Record extracts:
━━━━━━━━━━━━━━━━

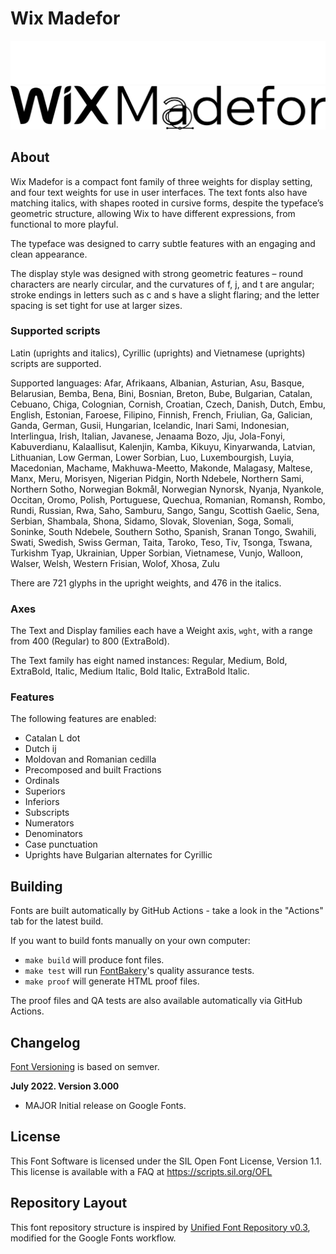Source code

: # Wix Madefor

![logo](assets/WixMadefor%20white%20logo.png#gh-dark-mode-only)
![logo](assets/WixMadefor%20black%20logo.png#gh-light-mode-only)

## About

Wix Madefor is a compact font family of three weights for display setting, and four text weights for use in user interfaces. The text fonts also have matching italics, with shapes rooted in cursive forms, despite the typeface’s geometric structure, allowing Wix to have different expressions, from functional to more playful. 

The typeface was designed to carry subtle features with an engaging and clean appearance.

The display style was designed with strong geometric features – round characters are nearly circular, and the curvatures of f, j, and t are angular; stroke endings in letters such as c and s have a slight flaring; and the letter spacing is set tight for use at larger sizes.

### Supported scripts

Latin (uprights and italics), Cyrillic (uprights) and Vietnamese (uprights) scripts are supported.

Supported languages:
Afar, Afrikaans, Albanian, Asturian, Asu, Basque, Belarusian, Bemba,
Bena, Bini, Bosnian, Breton, Bube, Bulgarian, Catalan, Cebuano, Chiga,
Colognian, Cornish, Croatian, Czech, Danish, Dutch, Embu, English,
Estonian, Faroese, Filipino, Finnish, French, Friulian, Ga, Galician,
Ganda, German, Gusii, Hungarian, Icelandic, Inari Sami, Indonesian,
Interlingua, Irish, Italian, Javanese, Jenaama Bozo, Jju, Jola-Fonyi,
Kabuverdianu, Kalaallisut, Kalenjin, Kamba, Kikuyu, Kinyarwanda,
Latvian, Lithuanian, Low German, Lower Sorbian, Luo, Luxembourgish,
Luyia, Macedonian, Machame, Makhuwa-Meetto, Makonde, Malagasy, Maltese,
Manx, Meru, Morisyen, Nigerian Pidgin, North Ndebele, Northern Sami,
Northern Sotho, Norwegian Bokmål, Norwegian Nynorsk, Nyanja, Nyankole,
Occitan, Oromo, Polish, Portuguese, Quechua, Romanian, Romansh, Rombo,
Rundi, Russian, Rwa, Saho, Samburu, Sango, Sangu, Scottish Gaelic,
Sena, Serbian, Shambala, Shona, Sidamo, Slovak, Slovenian, Soga, Somali,
Soninke, South Ndebele, Southern Sotho, Spanish, Sranan Tongo, Swahili,
Swati, Swedish, Swiss German, Taita, Taroko, Teso, Tiv, Tsonga, Tswana,
Turkishm Tyap, Ukrainian, Upper Sorbian, Vietnamese, Vunjo, Walloon,
Walser, Welsh, Western Frisian, Wolof, Xhosa, Zulu

There are 721 glyphs in the upright weights, and 476 in the italics.

### Axes

The Text and Display families each have a Weight axis, `wght`, with a range from 400 (Regular) to 800 (ExtraBold).

The Text family has eight named instances: Regular, Medium, Bold, ExtraBold, Italic, Medium Italic, Bold Italic, ExtraBold Italic.

### Features

The following features are enabled:
- Catalan L dot
- Dutch ij
- Moldovan and Romanian cedilla
- Precomposed and built Fractions
- Ordinals
- Superiors
- Inferiors
- Subscripts
- Numerators
- Denominators
- Case punctuation
- Uprights have Bulgarian alternates for Cyrillic

## Building

Fonts are built automatically by GitHub Actions - take a look in the "Actions" tab for the latest build.

If you want to build fonts manually on your own computer:

* `make build` will produce font files.
* `make test` will run [FontBakery](https://github.com/googlefonts/fontbakery)'s quality assurance tests.
* `make proof` will generate HTML proof files.

The proof files and QA tests are also available automatically via GitHub Actions.

## Changelog

[Font Versioning](https://github.com/googlefonts/gf-docs/tree/main/Spec#font-versioning) is based on semver. 

**July 2022. Version 3.000**
- MAJOR Initial release on Google Fonts.

## License

This Font Software is licensed under the SIL Open Font License, Version 1.1.
This license is available with a FAQ at
https://scripts.sil.org/OFL

## Repository Layout

This font repository structure is inspired by [Unified Font Repository v0.3](https://github.com/unified-font-repository/Unified-Font-Repository), modified for the Google Fonts workflow.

━━━━━━━━━━━━━━━━

What needs to be done:
What you give back must be exactly the lines from the opening line of the entries through the line holding "The typeface was", with no pictures.

Solution to the exercise:
Source code

: # Wix Madefor

![logo](assets/WixMadefor%20white%20logo.png#gh-dark-mode-only)
![logo](assets/WixMadefor%20black%20logo.png#gh-light-mode-only)

## About

Wix Madefor is a compact font family of three weights for display setting, and four text weights for use in user interfaces. The text fonts also have matching italics, with shapes rooted in cursive forms, despite the typeface’s geometric structure, allowing Wix to have different expressions, from functional to more playful. 

The typeface was designed to carry subtle features with an engaging and clean appearance.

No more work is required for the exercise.